Saved data entries
● ● ●

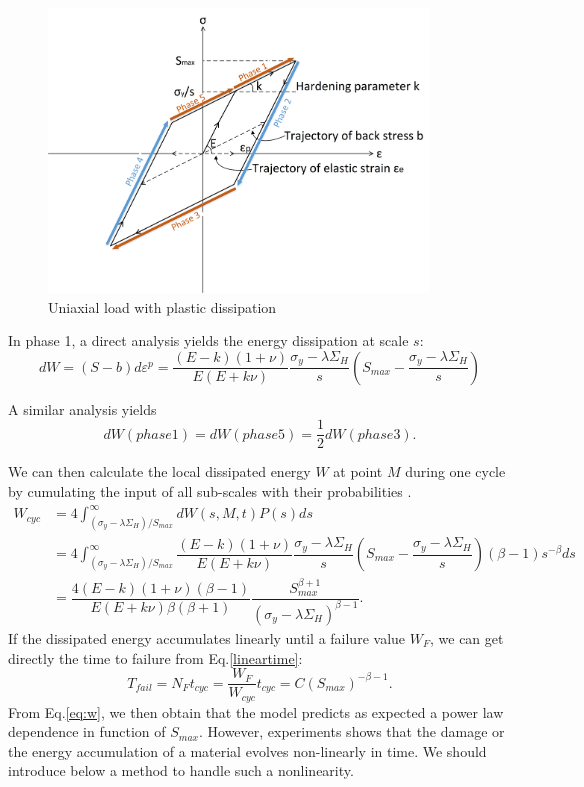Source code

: \documentclass[3p,times,number,review]{elsarticle}
\begin{document}
\begin{figure}[!h]
	\centering
	\includegraphics[width=0.9\textwidth]{figures//backstress.png} 
	\caption{Uniaxial load with plastic dissipation}
	\label{backstress}
\end{figure}

In phase 1, a direct analysis yields the energy dissipation at scale $s$:
\begin{equation}dW=(S-b)d\varepsilon^p=\dfrac{(E-k)(1+\nu) }{E(E+k\nu)}\dfrac{\sigma_y-\lambda \Sigma_H}{s}\left(S_{max}-\dfrac{\sigma_y-\lambda \Sigma_H}{s}\right)
\label{dw}
\end{equation}

A similar analysis yields $$dW(phase 1)=dW(phase 5)=\dfrac{1}{2}dW(phase 3).$$

We can then calculate  the local dissipated energy $W$  at point $M$ during one cycle by cumulating the input of all sub-scales with their probabilities \cite{zepeng}.
\begin{equation}
\begin{split}
W_{cyc}&=4\int_{\left( \sigma_y-\lambda \Sigma_H\right) /S_{max}}^{\infty}dW(s,M,t)P(s)ds
\\&=4\int_{\left( \sigma_y-\lambda \Sigma_H\right) /S_{max}}^{\infty}\dfrac{(E-k)(1+\nu) }{E(E+k\nu)}\dfrac{\sigma_y-\lambda \Sigma_H}{s}\left(S_{max}-\dfrac{\sigma_y-\lambda \Sigma_H}{s}\right)\left( \beta-1\right) s^{-\beta}ds
\\&=\dfrac{4(E-k)(1+\nu)\left( \beta-1\right) }{ E(E+k\nu)\beta\left( \beta+1\right) }\dfrac{S_{max}^{\beta+1}}{\left( \sigma_y-\lambda \Sigma_H\right) ^{\beta-1}}.
\end{split}
\label{eq:w}
\end{equation}
 If the dissipated energy accumulates linearly until a failure value $W_F$, we can get directly the time to failure from Eq.\eqref{lineartime}:
\begin{equation}
T_{fail}=N_{F}t_{cyc}=\dfrac{W_F}{W_{cyc}}t_{cyc}=C(S_{max})^{-\beta-1}.
\label{lineartime}
\end{equation}
From Eq.\eqref{eq:w}, we then obtain that the model predicts as expected a power law dependence in function of $S_{max}$.
However, experiments shows that the damage or the energy accumulation of a material evolves non-linearly in time. We should introduce below a method to handle such a nonlinearity.
\end{document}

● ● ●

ACTIVITY –
Starting at the line that contains "We can then", retype each line through the last one in the records, both included, and add nothing.

WORKED SOLUTION –
We can then calculate  the local dissipated energy $W$  at point $M$ during one cycle by cumulating the input of all sub-scales with their probabilities \cite{zepeng}.
\begin{equation}
\begin{split}
W_{cyc}&=4\int_{\left( \sigma_y-\lambda \Sigma_H\right) /S_{max}}^{\infty}dW(s,M,t)P(s)ds
\\&=4\int_{\left( \sigma_y-\lambda \Sigma_H\right) /S_{max}}^{\infty}\dfrac{(E-k)(1+\nu) }{E(E+k\nu)}\dfrac{\sigma_y-\lambda \Sigma_H}{s}\left(S_{max}-\dfrac{\sigma_y-\lambda \Sigma_H}{s}\right)\left( \beta-1\right) s^{-\beta}ds
\\&=\dfrac{4(E-k)(1+\nu)\left( \beta-1\right) }{ E(E+k\nu)\beta\left( \beta+1\right) }\dfrac{S_{max}^{\beta+1}}{\left( \sigma_y-\lambda \Sigma_H\right) ^{\beta-1}}.
\end{split}
\label{eq:w}
\end{equation}
 If the dissipated energy accumulates linearly until a failure value $W_F$, we can get directly the time to failure from Eq.\eqref{lineartime}:
\begin{equation}
T_{fail}=N_{F}t_{cyc}=\dfrac{W_F}{W_{cyc}}t_{cyc}=C(S_{max})^{-\beta-1}.
\label{lineartime}
\end{equation}
From Eq.\eqref{eq:w}, we then obtain that the model predicts as expected a power law dependence in function of $S_{max}$.
However, experiments shows that the damage or the energy accumulation of a material evolves non-linearly in time. We should introduce below a method to handle such a nonlinearity.
\end{document}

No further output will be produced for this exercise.